Since income is considered to be marital property in most states, both parties usually have claims to monies and other assets earned during their marriage. In terms of property distribution, income is separated after the date of separation. If a spouse did not get paid until after the date of separation, it could be considered marital property. Income sources, like deferred payments and stock options, will be valued based on circumstances and state of residency. Other properties obtained prior to the date of separation are classified as joint or community property.
Child Support, Alimony, and Adultery
The date of separation also influences when a parent claims their responsibility for child support and alimony. Depending on the state, a spouse may have to provide child support and alimony on the day they leave the marital home. Most states specify that being faithful to a spouse stops on the date of separation. If the court discovers adultery, it may affect divorce proceedings and rulings.
Distribution of Property in New Jersey
Distribution of property in a divorce varies by each state. It is important to realize that New Jersey is an equitable distribution state. Rather than splitting property equally, the courts divide properties by evaluating the circumstances. A ruling is based on what the judge determines as fair; the equal split of properties is not always the case. This should be considered while filing for a divorce.
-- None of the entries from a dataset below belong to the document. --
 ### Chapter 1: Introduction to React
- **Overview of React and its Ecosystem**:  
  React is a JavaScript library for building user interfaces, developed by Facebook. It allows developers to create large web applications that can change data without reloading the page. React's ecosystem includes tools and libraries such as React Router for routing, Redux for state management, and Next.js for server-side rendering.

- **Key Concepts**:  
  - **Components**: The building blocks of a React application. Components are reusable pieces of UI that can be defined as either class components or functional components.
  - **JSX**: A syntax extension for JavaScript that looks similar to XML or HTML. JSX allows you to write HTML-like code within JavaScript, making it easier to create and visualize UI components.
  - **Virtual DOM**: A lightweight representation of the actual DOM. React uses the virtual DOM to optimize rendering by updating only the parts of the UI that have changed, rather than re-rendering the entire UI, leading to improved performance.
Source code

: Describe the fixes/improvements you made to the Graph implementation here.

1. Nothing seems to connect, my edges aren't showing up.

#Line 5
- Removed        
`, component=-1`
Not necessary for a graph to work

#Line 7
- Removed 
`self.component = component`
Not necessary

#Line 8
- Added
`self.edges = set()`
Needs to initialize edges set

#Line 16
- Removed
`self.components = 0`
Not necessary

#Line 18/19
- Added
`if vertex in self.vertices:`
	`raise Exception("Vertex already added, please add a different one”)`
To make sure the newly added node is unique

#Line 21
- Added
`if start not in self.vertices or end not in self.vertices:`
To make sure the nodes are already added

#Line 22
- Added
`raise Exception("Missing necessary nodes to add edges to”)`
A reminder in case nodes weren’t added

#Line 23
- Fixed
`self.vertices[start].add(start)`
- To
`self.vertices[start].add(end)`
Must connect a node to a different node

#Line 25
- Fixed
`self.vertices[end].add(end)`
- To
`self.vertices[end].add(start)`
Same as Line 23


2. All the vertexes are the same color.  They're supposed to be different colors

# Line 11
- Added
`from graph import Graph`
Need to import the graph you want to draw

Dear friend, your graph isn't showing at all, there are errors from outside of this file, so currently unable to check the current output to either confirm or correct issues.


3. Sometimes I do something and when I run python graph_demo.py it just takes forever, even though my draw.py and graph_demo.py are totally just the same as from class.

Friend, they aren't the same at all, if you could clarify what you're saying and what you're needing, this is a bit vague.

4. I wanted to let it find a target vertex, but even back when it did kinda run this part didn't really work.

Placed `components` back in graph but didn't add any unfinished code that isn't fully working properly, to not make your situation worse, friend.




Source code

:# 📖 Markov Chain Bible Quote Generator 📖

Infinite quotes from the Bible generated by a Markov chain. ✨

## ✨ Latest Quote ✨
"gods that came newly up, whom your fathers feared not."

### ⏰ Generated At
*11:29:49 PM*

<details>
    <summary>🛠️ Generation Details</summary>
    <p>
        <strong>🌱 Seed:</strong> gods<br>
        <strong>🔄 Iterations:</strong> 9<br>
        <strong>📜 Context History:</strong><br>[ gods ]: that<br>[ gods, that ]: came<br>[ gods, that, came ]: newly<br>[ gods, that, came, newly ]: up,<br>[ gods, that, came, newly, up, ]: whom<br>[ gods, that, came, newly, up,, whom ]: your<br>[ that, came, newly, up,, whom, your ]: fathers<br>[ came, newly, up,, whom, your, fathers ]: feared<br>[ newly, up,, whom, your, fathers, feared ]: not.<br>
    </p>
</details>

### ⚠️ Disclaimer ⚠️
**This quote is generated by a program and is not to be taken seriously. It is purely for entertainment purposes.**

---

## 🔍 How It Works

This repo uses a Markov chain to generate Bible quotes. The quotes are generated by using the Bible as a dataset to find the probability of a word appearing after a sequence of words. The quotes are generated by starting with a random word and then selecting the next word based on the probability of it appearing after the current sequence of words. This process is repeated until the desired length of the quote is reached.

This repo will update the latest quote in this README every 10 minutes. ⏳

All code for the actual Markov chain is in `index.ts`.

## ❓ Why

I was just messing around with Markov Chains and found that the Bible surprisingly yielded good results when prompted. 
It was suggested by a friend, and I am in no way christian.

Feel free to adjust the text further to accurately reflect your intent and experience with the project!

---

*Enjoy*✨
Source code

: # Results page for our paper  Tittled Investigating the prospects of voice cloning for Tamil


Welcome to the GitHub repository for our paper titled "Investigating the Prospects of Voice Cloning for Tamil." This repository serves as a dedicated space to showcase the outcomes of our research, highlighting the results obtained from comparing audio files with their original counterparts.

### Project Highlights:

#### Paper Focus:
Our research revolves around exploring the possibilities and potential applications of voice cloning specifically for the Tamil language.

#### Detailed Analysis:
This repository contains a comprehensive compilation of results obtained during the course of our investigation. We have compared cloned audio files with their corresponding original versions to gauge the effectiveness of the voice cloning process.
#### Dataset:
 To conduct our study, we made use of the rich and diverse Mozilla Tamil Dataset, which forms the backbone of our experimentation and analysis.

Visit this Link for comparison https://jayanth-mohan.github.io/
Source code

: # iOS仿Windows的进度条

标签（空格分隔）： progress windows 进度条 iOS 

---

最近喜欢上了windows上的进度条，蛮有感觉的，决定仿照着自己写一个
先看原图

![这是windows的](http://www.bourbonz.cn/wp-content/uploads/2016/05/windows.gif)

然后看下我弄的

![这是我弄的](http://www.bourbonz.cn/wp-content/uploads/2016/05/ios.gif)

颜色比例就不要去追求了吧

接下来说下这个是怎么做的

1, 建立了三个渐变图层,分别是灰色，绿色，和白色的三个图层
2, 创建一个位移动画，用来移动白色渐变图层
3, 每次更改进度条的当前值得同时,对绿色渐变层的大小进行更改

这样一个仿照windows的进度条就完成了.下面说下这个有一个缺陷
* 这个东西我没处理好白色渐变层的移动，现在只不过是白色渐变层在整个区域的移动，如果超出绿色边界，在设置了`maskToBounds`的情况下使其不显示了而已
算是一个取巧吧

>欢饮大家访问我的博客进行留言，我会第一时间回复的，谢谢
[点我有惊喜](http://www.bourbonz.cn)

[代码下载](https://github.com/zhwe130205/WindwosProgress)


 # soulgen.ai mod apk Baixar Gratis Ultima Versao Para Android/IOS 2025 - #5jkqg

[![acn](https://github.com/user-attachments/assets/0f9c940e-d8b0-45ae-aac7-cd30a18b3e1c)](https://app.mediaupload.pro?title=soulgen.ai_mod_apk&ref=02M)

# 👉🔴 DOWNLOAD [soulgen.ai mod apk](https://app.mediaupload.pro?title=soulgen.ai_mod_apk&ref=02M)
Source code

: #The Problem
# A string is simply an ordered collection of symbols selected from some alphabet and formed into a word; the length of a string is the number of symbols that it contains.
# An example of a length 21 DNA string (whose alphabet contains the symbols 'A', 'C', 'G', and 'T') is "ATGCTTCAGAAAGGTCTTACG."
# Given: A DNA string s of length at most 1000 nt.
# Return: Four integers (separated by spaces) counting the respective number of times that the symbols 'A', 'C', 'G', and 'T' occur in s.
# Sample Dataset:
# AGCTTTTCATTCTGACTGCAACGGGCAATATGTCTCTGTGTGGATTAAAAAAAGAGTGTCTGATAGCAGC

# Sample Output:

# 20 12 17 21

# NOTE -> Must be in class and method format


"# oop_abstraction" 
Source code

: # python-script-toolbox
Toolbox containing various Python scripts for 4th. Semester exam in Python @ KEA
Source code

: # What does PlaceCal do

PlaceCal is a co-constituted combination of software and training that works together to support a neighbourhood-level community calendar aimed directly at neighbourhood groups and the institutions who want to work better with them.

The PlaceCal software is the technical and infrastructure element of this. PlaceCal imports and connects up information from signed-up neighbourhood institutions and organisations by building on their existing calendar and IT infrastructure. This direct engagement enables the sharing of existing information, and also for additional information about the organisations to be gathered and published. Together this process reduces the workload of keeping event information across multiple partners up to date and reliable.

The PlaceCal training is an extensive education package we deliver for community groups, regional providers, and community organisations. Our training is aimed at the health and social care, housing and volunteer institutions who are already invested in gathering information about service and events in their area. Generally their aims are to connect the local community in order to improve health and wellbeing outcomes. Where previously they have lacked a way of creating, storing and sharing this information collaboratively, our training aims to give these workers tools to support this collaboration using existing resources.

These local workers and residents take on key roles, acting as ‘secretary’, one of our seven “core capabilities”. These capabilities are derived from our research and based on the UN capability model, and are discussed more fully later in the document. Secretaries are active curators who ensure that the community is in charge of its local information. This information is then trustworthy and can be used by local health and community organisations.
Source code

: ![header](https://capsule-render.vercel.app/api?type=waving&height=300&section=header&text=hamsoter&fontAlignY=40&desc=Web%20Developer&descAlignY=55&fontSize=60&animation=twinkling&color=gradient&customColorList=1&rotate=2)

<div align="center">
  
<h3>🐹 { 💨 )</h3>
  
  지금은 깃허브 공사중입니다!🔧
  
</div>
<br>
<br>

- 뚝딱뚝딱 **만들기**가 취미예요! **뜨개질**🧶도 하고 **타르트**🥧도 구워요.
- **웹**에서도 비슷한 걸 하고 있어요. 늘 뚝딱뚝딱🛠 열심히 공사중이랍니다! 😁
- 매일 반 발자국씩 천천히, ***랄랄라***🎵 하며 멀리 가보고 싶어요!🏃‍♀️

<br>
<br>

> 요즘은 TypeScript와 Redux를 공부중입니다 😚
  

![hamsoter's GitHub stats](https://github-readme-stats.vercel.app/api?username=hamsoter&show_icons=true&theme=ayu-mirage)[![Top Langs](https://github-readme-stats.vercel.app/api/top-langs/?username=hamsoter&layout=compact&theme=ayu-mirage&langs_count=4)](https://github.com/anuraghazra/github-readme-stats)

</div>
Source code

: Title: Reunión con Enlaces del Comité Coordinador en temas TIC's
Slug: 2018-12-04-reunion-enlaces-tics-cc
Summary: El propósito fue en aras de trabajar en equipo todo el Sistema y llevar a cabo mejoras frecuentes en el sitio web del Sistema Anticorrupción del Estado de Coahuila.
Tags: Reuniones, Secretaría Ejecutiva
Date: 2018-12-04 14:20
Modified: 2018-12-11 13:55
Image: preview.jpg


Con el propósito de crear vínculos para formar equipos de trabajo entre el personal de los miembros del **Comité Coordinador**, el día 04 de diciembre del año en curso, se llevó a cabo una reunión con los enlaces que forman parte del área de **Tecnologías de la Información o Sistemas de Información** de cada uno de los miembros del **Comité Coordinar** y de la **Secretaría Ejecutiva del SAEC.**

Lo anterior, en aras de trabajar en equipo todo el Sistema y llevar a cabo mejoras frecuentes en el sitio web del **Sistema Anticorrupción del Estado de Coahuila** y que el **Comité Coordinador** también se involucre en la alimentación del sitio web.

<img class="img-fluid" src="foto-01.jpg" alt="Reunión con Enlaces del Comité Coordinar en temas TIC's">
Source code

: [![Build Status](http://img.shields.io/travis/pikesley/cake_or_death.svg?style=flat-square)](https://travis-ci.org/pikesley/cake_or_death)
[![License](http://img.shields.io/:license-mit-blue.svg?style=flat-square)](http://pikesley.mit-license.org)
Date of Separation in New Jersey
In the State of New Jersey, the date of separation is the cutoff period for establishing new assets as marital property. The date of filing the complaint is also important in New Jersey divorce cases; it signifies the cutoff for equitable distribution of active assets. This applies to assets that might increase in value after the date of complaint. As a result, each party cannot get equitable distribution after the date of complaint. These assets might include bonuses or contributing retirement accounts. Passive assets, like interest in savings accounts, are not affected.